━━ SUPPLIED MATERIAL ━━
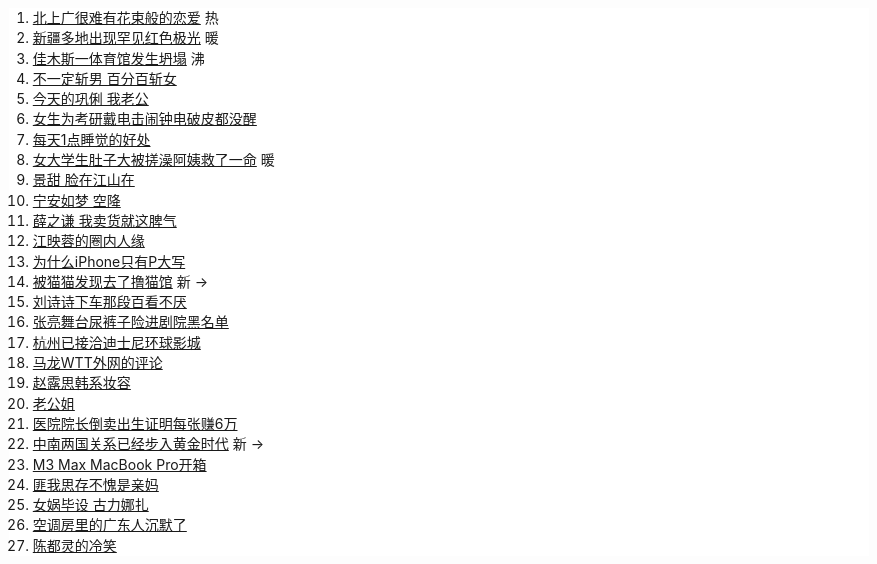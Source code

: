 1. [北上广很难有花束般的恋爱](https://s.weibo.com//weibo?q=%E5%8C%97%E4%B8%8A%E5%B9%BF%E5%BE%88%E9%9A%BE%E6%9C%89%E8%8A%B1%E6%9D%9F%E8%88%AC%E7%9A%84%E6%81%8B%E7%88%B1&t=31&band_rank=1&Refer=top)
   热
1. [新疆多地出现罕见红色极光](https://s.weibo.com//weibo?q=%23%E6%96%B0%E7%96%86%E5%A4%9A%E5%9C%B0%E5%87%BA%E7%8E%B0%E7%BD%95%E8%A7%81%E7%BA%A2%E8%89%B2%E6%9E%81%E5%85%89%23&t=31&band_rank=2&Refer=top)
   暖
1. [佳木斯一体育馆发生坍塌](https://s.weibo.com//weibo?q=%23%E4%BD%B3%E6%9C%A8%E6%96%AF%E4%B8%80%E4%BD%93%E8%82%B2%E9%A6%86%E5%8F%91%E7%94%9F%E5%9D%8D%E5%A1%8C%23&t=31&band_rank=5&Refer=top)
   沸
1. [不一定斩男 百分百斩女](https://s.weibo.com//weibo?q=%E4%B8%8D%E4%B8%80%E5%AE%9A%E6%96%A9%E7%94%B7%20%E7%99%BE%E5%88%86%E7%99%BE%E6%96%A9%E5%A5%B3&t=31&band_rank=6&Refer=top)
1. [今天的巩俐 我老公](https://s.weibo.com//weibo?q=%E4%BB%8A%E5%A4%A9%E7%9A%84%E5%B7%A9%E4%BF%90%20%E6%88%91%E8%80%81%E5%85%AC&t=31&band_rank=8&Refer=top)
1. [女生为考研戴电击闹钟电破皮都没醒](https://s.weibo.com//weibo?q=%23%E5%A5%B3%E7%94%9F%E4%B8%BA%E8%80%83%E7%A0%94%E6%88%B4%E7%94%B5%E5%87%BB%E9%97%B9%E9%92%9F%E7%94%B5%E7%A0%B4%E7%9A%AE%E9%83%BD%E6%B2%A1%E9%86%92%23&t=31&band_rank=9&Refer=top)
1. [每天1点睡觉的好处](https://s.weibo.com//weibo?q=%23%E6%AF%8F%E5%A4%A91%E7%82%B9%E7%9D%A1%E8%A7%89%E7%9A%84%E5%A5%BD%E5%A4%84%23&t=31&band_rank=12&Refer=top)
1. [女大学生肚子大被搓澡阿姨救了一命](https://s.weibo.com//weibo?q=%23%E5%A5%B3%E5%A4%A7%E5%AD%A6%E7%94%9F%E8%82%9A%E5%AD%90%E5%A4%A7%E8%A2%AB%E6%90%93%E6%BE%A1%E9%98%BF%E5%A7%A8%E6%95%91%E4%BA%86%E4%B8%80%E5%91%BD%23&t=31&band_rank=13&Refer=top)
   暖
1. [景甜 脸在江山在](https://s.weibo.com//weibo?q=%E6%99%AF%E7%94%9C%20%E8%84%B8%E5%9C%A8%E6%B1%9F%E5%B1%B1%E5%9C%A8&t=31&band_rank=15&Refer=top)
1. [宁安如梦 空降](https://s.weibo.com//weibo?q=%E5%AE%81%E5%AE%89%E5%A6%82%E6%A2%A6%20%E7%A9%BA%E9%99%8D&t=31&band_rank=17&Refer=top)
1. [薛之谦 我卖货就这脾气](https://s.weibo.com//weibo?q=%E8%96%9B%E4%B9%8B%E8%B0%A6%20%E6%88%91%E5%8D%96%E8%B4%A7%E5%B0%B1%E8%BF%99%E8%84%BE%E6%B0%94&t=31&band_rank=18&Refer=top)
1. [江映蓉的圈内人缘](https://s.weibo.com//weibo?q=%23%E6%B1%9F%E6%98%A0%E8%93%89%E7%9A%84%E5%9C%88%E5%86%85%E4%BA%BA%E7%BC%98%23&t=31&band_rank=19&Refer=top)
1. [为什么iPhone只有P大写](https://s.weibo.com//weibo?q=%E4%B8%BA%E4%BB%80%E4%B9%88iPhone%E5%8F%AA%E6%9C%89P%E5%A4%A7%E5%86%99&t=31&band_rank=20&Refer=top)
1. [被猫猫发现去了撸猫馆](https://s.weibo.com//weibo?q=%23%E8%A2%AB%E7%8C%AB%E7%8C%AB%E5%8F%91%E7%8E%B0%E5%8E%BB%E4%BA%86%E6%92%B8%E7%8C%AB%E9%A6%86%23&t=31&band_rank=21&Refer=top)
   新 ->
1. [刘诗诗下车那段百看不厌](https://s.weibo.com//weibo?q=%E5%88%98%E8%AF%97%E8%AF%97%E4%B8%8B%E8%BD%A6%E9%82%A3%E6%AE%B5%E7%99%BE%E7%9C%8B%E4%B8%8D%E5%8E%8C&t=31&band_rank=22&Refer=top)
1. [张亮舞台尿裤子险进剧院黑名单](https://s.weibo.com//weibo?q=%23%E5%BC%A0%E4%BA%AE%E8%88%9E%E5%8F%B0%E5%B0%BF%E8%A3%A4%E5%AD%90%E9%99%A9%E8%BF%9B%E5%89%A7%E9%99%A2%E9%BB%91%E5%90%8D%E5%8D%95%23&t=31&band_rank=23&Refer=top)
1. [杭州已接洽迪士尼环球影城](https://s.weibo.com//weibo?q=%23%E6%9D%AD%E5%B7%9E%E5%B7%B2%E6%8E%A5%E6%B4%BD%E8%BF%AA%E5%A3%AB%E5%B0%BC%E7%8E%AF%E7%90%83%E5%BD%B1%E5%9F%8E%23&t=31&band_rank=24&Refer=top)
1. [马龙WTT外网的评论](https://s.weibo.com//weibo?q=%E9%A9%AC%E9%BE%99WTT%E5%A4%96%E7%BD%91%E7%9A%84%E8%AF%84%E8%AE%BA&t=31&band_rank=25&Refer=top)
1. [赵露思韩系妆容](https://s.weibo.com//weibo?q=%23%E8%B5%B5%E9%9C%B2%E6%80%9D%E9%9F%A9%E7%B3%BB%E5%A6%86%E5%AE%B9%23&t=31&band_rank=26&Refer=top)
1. [老公姐](https://s.weibo.com//weibo?q=%E8%80%81%E5%85%AC%E5%A7%90&t=31&band_rank=27&Refer=top)
1. [医院院长倒卖出生证明每张赚6万](https://s.weibo.com//weibo?q=%23%E5%8C%BB%E9%99%A2%E9%99%A2%E9%95%BF%E5%80%92%E5%8D%96%E5%87%BA%E7%94%9F%E8%AF%81%E6%98%8E%E6%AF%8F%E5%BC%A0%E8%B5%9A6%E4%B8%87%23&t=31&band_rank=28&Refer=top)
1. [中南两国关系已经步入黄金时代](https://s.weibo.com//weibo?q=%23%E4%B8%AD%E5%8D%97%E4%B8%A4%E5%9B%BD%E5%85%B3%E7%B3%BB%E5%B7%B2%E7%BB%8F%E6%AD%A5%E5%85%A5%E9%BB%84%E9%87%91%E6%97%B6%E4%BB%A3%23&t=31&band_rank=31&Refer=top)
   新 ->
1. [M3 Max MacBook Pro开箱](https://s.weibo.com//weibo?q=M3%20Max%20MacBook%20Pro%E5%BC%80%E7%AE%B1&t=31&band_rank=32&Refer=top)
1. [匪我思存不愧是亲妈](https://s.weibo.com//weibo?q=%23%E5%8C%AA%E6%88%91%E6%80%9D%E5%AD%98%E4%B8%8D%E6%84%A7%E6%98%AF%E4%BA%B2%E5%A6%88%23&t=31&band_rank=33&Refer=top)
1. [女娲毕设 古力娜扎](https://s.weibo.com//weibo?q=%E5%A5%B3%E5%A8%B2%E6%AF%95%E8%AE%BE%20%E5%8F%A4%E5%8A%9B%E5%A8%9C%E6%89%8E&t=31&band_rank=35&Refer=top)
1. [空调房里的广东人沉默了](https://s.weibo.com//weibo?q=%23%E7%A9%BA%E8%B0%83%E6%88%BF%E9%87%8C%E7%9A%84%E5%B9%BF%E4%B8%9C%E4%BA%BA%E6%B2%89%E9%BB%98%E4%BA%86%23&t=31&band_rank=36&Refer=top)
1. [陈都灵的冷笑](https://s.weibo.com//weibo?q=%23%E9%99%88%E9%83%BD%E7%81%B5%E7%9A%84%E5%86%B7%E7%AC%91%23&t=31&band_rank=37&Refer=top)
━━━
Using the data above, reproduce exactly the lines from the line that contains "1. [刘诗诗下车那段百看不" through the line that contains "1. [老公姐](https", including both.

1. [刘诗诗下车那段百看不厌](https://s.weibo.com//weibo?q=%E5%88%98%E8%AF%97%E8%AF%97%E4%B8%8B%E8%BD%A6%E9%82%A3%E6%AE%B5%E7%99%BE%E7%9C%8B%E4%B8%8D%E5%8E%8C&t=31&band_rank=22&Refer=top)
1. [张亮舞台尿裤子险进剧院黑名单](https://s.weibo.com//weibo?q=%23%E5%BC%A0%E4%BA%AE%E8%88%9E%E5%8F%B0%E5%B0%BF%E8%A3%A4%E5%AD%90%E9%99%A9%E8%BF%9B%E5%89%A7%E9%99%A2%E9%BB%91%E5%90%8D%E5%8D%95%23&t=31&band_rank=23&Refer=top)
1. [杭州已接洽迪士尼环球影城](https://s.weibo.com//weibo?q=%23%E6%9D%AD%E5%B7%9E%E5%B7%B2%E6%8E%A5%E6%B4%BD%E8%BF%AA%E5%A3%AB%E5%B0%BC%E7%8E%AF%E7%90%83%E5%BD%B1%E5%9F%8E%23&t=31&band_rank=24&Refer=top)
1. [马龙WTT外网的评论](https://s.weibo.com//weibo?q=%E9%A9%AC%E9%BE%99WTT%E5%A4%96%E7%BD%91%E7%9A%84%E8%AF%84%E8%AE%BA&t=31&band_rank=25&Refer=top)
1. [赵露思韩系妆容](https://s.weibo.com//weibo?q=%23%E8%B5%B5%E9%9C%B2%E6%80%9D%E9%9F%A9%E7%B3%BB%E5%A6%86%E5%AE%B9%23&t=31&band_rank=26&Refer=top)
1. [老公姐](https://s.weibo.com//weibo?q=%E8%80%81%E5%85%AC%E5%A7%90&t=31&band_rank=27&Refer=top)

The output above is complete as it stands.